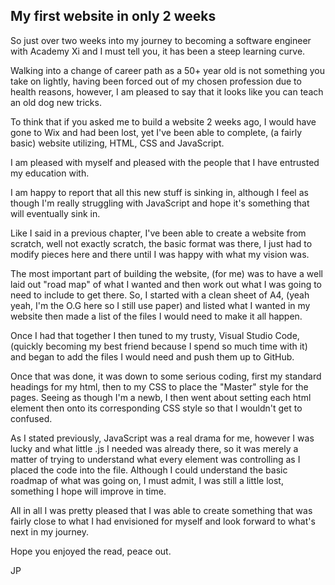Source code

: ## My first website in only 2 weeks

So just over two weeks into my journey to becoming a software engineer with Academy Xi and I must tell you, it has been a steep learning curve.

Walking into a change of career path as a 50+ year old is not something you take on lightly, having been forced out of my chosen profession due to health reasons, however, I am pleased to say that it looks like you can teach an old dog new tricks.

To think that if you asked me to build a website 2 weeks ago, I would have gone to Wix and had been lost, yet I've been able to complete, (a fairly basic) website utilizing, HTML, CSS and JavaScript.

I am pleased with myself and pleased with the people that I have entrusted my education with.

I am happy to report that all this new stuff is sinking in, although I feel as though I'm really struggling with JavaScript and hope it's something that will eventually sink in.

Like I said in a previous chapter, I've been able to create a website from scratch, well not exactly scratch, the basic format was there, I just had to modify pieces here and there until I was happy with what my vision was.

The most important part of building the website, (for me) was to have a well laid out "road map" of what I wanted and then work out what I was going to need to include to get there. So, I started with a clean sheet of A4, (yeah yeah, I'm the O.G here so I still use paper) and listed what I wanted in my website then made a list of the files I would need to make it all happen.

Once I had that together I then tuned to my trusty, Visual Studio Code, (quickly becoming my best friend because I spend so much time with it) and began to add the files I would need and push them up to GitHub.

Once that was done, it was down to some serious coding, first my standard headings for my html, then to my CSS to place the "Master" style for the pages. Seeing as though I'm a newb, I then went about setting each html element then onto its corresponding CSS style so that I wouldn't get to confused.

As I stated previously, JavaScript was a real drama for me, however I was lucky and what little .js I needed was already there, so it was merely a matter of trying to understand what every element was controlling as I placed the code into the file. Although I could understand the basic roadmap of what was going on, I must admit, I was still a little lost, something I hope will improve in time.

All in all I was pretty pleased that I was able to create something that was fairly close to what I had envisioned for myself and look forward to what's next in my journey.

Hope you enjoyed the read, peace out.

JP
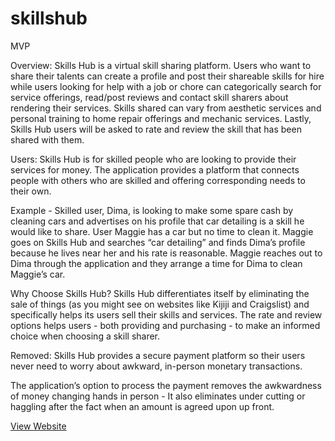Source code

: # skillshub

MVP 

Overview:
Skills Hub is a virtual skill sharing platform. Users who want to share their talents can create a profile and post their shareable skills for hire while users looking for help with a job or chore can categorically search for service offerings, read/post reviews and contact skill sharers about rendering their services. Skills shared can vary from aesthetic services and personal training to home repair offerings and mechanic services. Lastly, Skills Hub users will be asked to rate and review the skill that has been shared with them. 

Users:
Skills Hub is for skilled people who are looking to provide their services for money. The application provides a platform that connects people with others who are skilled and offering corresponding needs to their own. 

Example - Skilled user, Dima, is looking to make some spare cash by cleaning cars and advertises on his profile that car detailing is a skill he would like to share. User Maggie has a car but no time to clean it. Maggie goes on Skills Hub and searches “car detailing” and finds Dima’s profile because he lives near her and his rate is reasonable. Maggie reaches out to Dima through the application and they arrange a time for Dima to clean Maggie’s car. 

Why Choose Skills Hub?
Skills Hub differentiates itself by eliminating the sale of things (as you might see on websites like Kijiji and Craigslist) and specifically helps its users sell their skills and services. The rate and review options helps users - both providing and purchasing - to make an informed choice when choosing a skill sharer. 



Removed: 
Skills Hub provides a secure payment platform so their users never need to worry about awkward, in-person monetary transactions.

The application’s option to process the payment removes the awkwardness of money changing hands in person - It also eliminates under cutting or haggling after the fact when an amount is agreed upon up front. 

[View Website](https://skillshub.herokuapp.com/)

──────────────────────────────

Lines above with the string "still" need to be found and copied.

The most important part of building the website, (for me) was to have a well laid out "road map" of what I wanted and then work out what I was going to need to include to get there. So, I started with a clean sheet of A4, (yeah yeah, I'm the O.G here so I still use paper) and listed what I wanted in my website then made a list of the files I would need to make it all happen.
As I stated previously, JavaScript was a real drama for me, however I was lucky and what little .js I needed was already there, so it was merely a matter of trying to understand what every element was controlling as I placed the code into the file. Although I could understand the basic roadmap of what was going on, I must admit, I was still a little lost, something I hope will improve in time.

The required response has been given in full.